Ben van Meter’s S. F. Trips Festival: An Opening (1967) is a gorgeously multiple exposed record of a “happening” on the West Coast, and has much in common with Wisniewski’s and Wirtschafter’s work. Jud Yalkut, originally a New York based filmmaker associated with the USCO Lightshow group, has continuously made films since the early 1960s, of which Kusama’s Self-Obliteration (1967), a record of a “happening” conducted by Japanese artist Yayoi Kusama, and US Down By the Riverside (1966) are perhaps best known.

A group of influential films by New American Cinema artists seldom screened today also includes Jock Livingston’s Dadaist-influenced comedy Zero in the Universe(1966), David Secter’s Winter Kept Us Warm(1968)), revolving around a gay love affair on a Canadian college campus, Dick Higgins’s The Flaming City(1963), a hard-edged “Beat” epic about Manhattan life on the margins and Robert Kramer’s Ice (1969) dealing with a futurist cell of political revolutionaries; all of these films are certainly worthy of revival.

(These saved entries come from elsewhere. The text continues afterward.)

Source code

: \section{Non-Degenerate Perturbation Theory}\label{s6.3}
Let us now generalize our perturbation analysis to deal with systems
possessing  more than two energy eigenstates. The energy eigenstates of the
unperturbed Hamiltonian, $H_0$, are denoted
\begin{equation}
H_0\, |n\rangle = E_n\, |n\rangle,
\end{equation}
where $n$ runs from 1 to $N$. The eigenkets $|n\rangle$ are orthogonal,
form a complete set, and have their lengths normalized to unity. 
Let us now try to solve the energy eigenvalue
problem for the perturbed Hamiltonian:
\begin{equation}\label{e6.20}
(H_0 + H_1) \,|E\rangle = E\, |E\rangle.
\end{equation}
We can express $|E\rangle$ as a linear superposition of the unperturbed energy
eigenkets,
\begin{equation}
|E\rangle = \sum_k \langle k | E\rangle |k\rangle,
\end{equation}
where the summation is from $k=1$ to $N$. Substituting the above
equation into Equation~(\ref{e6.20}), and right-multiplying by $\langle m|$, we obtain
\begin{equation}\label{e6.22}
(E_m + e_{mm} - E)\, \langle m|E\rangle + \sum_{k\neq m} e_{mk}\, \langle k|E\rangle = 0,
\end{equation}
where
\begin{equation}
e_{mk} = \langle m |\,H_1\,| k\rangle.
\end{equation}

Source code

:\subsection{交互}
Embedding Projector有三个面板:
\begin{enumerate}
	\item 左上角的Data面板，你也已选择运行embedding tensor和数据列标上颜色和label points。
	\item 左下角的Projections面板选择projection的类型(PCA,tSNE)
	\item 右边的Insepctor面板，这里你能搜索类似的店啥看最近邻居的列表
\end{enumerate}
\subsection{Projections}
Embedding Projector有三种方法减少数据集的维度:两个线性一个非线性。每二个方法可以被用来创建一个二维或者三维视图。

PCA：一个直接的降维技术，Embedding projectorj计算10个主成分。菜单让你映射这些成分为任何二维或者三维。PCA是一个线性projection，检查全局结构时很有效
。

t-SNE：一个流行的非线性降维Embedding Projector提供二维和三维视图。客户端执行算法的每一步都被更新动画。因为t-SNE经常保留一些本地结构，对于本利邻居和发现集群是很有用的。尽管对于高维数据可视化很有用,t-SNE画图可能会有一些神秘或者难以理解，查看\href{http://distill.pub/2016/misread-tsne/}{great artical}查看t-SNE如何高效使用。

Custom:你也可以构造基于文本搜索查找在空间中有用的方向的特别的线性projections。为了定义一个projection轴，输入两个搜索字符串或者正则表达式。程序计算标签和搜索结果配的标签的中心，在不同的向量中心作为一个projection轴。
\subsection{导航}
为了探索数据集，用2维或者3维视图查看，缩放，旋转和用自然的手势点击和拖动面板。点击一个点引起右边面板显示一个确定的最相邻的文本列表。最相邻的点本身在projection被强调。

The late Scott Bartlett’s films Metanomen (1966), Off/On (1968) and Moon (1969) exemplified San Francisco’s preferred form of cinematic discourse for a later generation of artists, poets, writers and videomakers; indeed, Bartlett’s Off/On is one of the first films to mix film and video imagery together into a spatial congruent image mix. The visual structures of Bartlett’s films influenced the images we see on MTV today, as well as the digital special effects employed in many contemporary feature films. During his life, Bartlett was sponsored by such filmmakers as Francis Ford Coppola. Yet today, despite their undiminished impact and undeniable influence, Bartlett’s films are seldom shown.

The works of Shirley Clarke and Maya Deren are well known, but the films of their contemporary Storm De Hirsch are often marginalized. De Hirsch’s Goodbye in the Mirror (1964), to pick just one film from De Hirsch’s considerable body of work, is a 35mm feature film shot in Rome dealing with the lives of three young American women living abroad; screened at the Locarno and Cannes Film Festivals in 1964, and in Vancouver in 1966, this transcendent and ambitious narrative film is only one example of early Feminist cinema that led to the later work of Yvonne Rainer, Jane Campion, Sally Potter, Julie Dash and others.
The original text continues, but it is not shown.